Asu Maro

Asu Maro

amaro@milliyet.com.tr

Tüm Yazıları

Bir otobüs dolusu aydınlık yüzlü genç insan, güle oynaya yola düşüyorlar... Şiirle, müzikle, umutla, kahkahayla... Yüzlerine bakarken içi burkuluyor insanın. Dönüşü olmayacak bu yolun, biliyoruz. Daha şunun şurasında ne kadar oldu, Suruç’a giden çocuklar dönmeyeli? 22 yıl önce Sivas’a gidenler de dönmemişti işte...

Aralarında biri var; Hollandalı Carina. 22 yaşında henüz. Ailesinin, sevgilisinin bütün endişelerine, karşı çıkmalarına rağmen kalkmış bu toprakların kadınının yaşamını araştırmaya gelmiş. Gözleri yıldız yıldız. Her öğrendiği şeye merakla, şaşkınlıkla bakan dost gözler... Son olarak korkuyla, dehşetle “Asker gelmeyecek mi artık? Buradan çıkamayacak mıyız?” diye soran gözler... Ve biz bu kez Carina’nın gözleriyle görüyoruz, onun son nefesine kadar tuttuğu günlüğünden izliyoruz, Sivas katliamını.

Haberin Devamı

Aynı anda çok şey anlatılıyor

Ulaş Bahadır’ın ‘Madımak: Carina’nın Günlüğü’ filmi, sosyal medyada yazılıp çizilenlerden görülüyor ki, o günleri görmeye yaşı yetmemiş, üzerine özel olarak düşüp öğrenmeye çalışmamış epeyce insan için bir ‘Sivas katliamına giriş’ niteliği taşıyor.

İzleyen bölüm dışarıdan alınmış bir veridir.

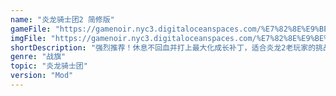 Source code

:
 ```yaml
---
name: "炎龙骑士团2 简修版"
gameFile: "https://gamenoir.nyc3.digitaloceanspaces.com/%E7%82%8E%E9%BE%99%E9%AA%91%E5%A3%AB%E5%9B%A22%E4%BC%91%E6%81%AF%E4%B8%8D%E5%9B%9E%E8%A1%80/fd2-norest.zip"
imgFile: "https://gamenoir.nyc3.digitaloceanspaces.com/%E7%82%8E%E9%BE%99%E9%AA%91%E5%A3%AB%E5%9B%A22%E4%BC%91%E6%81%AF%E4%B8%8D%E5%9B%9E%E8%A1%80/original.jpg"
shortDescription: "强烈推荐！休息不回血并打上最大化成长补丁，适合炎龙2老玩家的挑战"
genre: "战旗"
topic: "炎龙骑士团"
version: "Mod"
---
```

Ama sahiden ‘giriş’ niteliği taşıyor, çünkü aynı anda birçok şeyi anlatmaya çalışıyor... Epeyce didaktik Alevilik dersleri de var, misal içinde. Ya da Türkiye’de kadının kocasından, babasından ne tür baskılar gördüğüne de değiniliyor. Denise Ankel’in oynadığı Carina neye şaşırıyorsa, yönetmen bize de onları aktarmak istiyor, hal böyle olunca film adeta ikiye bölünüyor. Uzun bir Hollanda’dan geliş, Türkiye’de arkadaşının anne babası olan Sultan ve Ali Sivri’nin evine yerleşme, üniversitedeki öğrencilere, kadınların altın gününe alışma faslı... Ki bu bölümler Sultan ve Ali Sivri’yi oynayan Füsun Demirel ve Rıza Akın sayesinde su gibi akıyor...

Derken karanlık tarafa geçiyor, Sivas’taki Pir Sultan Abdal şenliklerine, yer altında tezgahlanan katliam hazırlıklarına ve o korkunç 2 Temmuz gününe gidiyoruz. Fakat ne yazık ki, özellikle camilerdeki provokasyon sahnelerinde inandırıcılık uçup gidiyor. Provokatörler, aralarında yönetmenin kendisinin de bulunduğu kişilerce canlandırılmış ve amatör kalmış çok.

Haberin Devamı

Boğazınızda bir yumru oluyor

Öte yandan Metin Altıok’u Altan Erkekli, Behçet Aysan’ı Mustafa Alabora, Hasret Gültekin’i Umut Kurt, Nesimi Çimen’i Meray Ülgen gibi usta oyuncular canlandırıyor. (Ulaş Bahadır Taraf’taki söyleşisinde Mazlum Çimen’den ‘Nesimi Çimen’in kardeşi’ diye söz ediyor, oğlu olduğunu bilmiyor olamaz, herhalde bir hata oldu.) Aziz Nesin (Muhlis Asan) ve Tansu Çiller sahneleri de filmin talihsiz anlarından.

Ama sonuca gelirsek, ‘Carina’nın Günlüğü’, boğazınıza bir yumru olup oturmayı başarıyor. 1993’te Madımak’ta yaşanan, öyle kabul edilmez, öyle anlaşılmaz, öyle kapanmaz bir yara ki, ne kadar yazılsa, çizilse, çekilse az. Ve yüzleşme özürlü toplumumuzda yaşanan her acı gibi üstüne toprak atılıyor habire. O yangın toprakla söndürülebilirmiş gibi... Bu yarayı örtbas etmek yerine anlatmayı seçen böyle bir çaba, desteklenmeyi hak ediyor.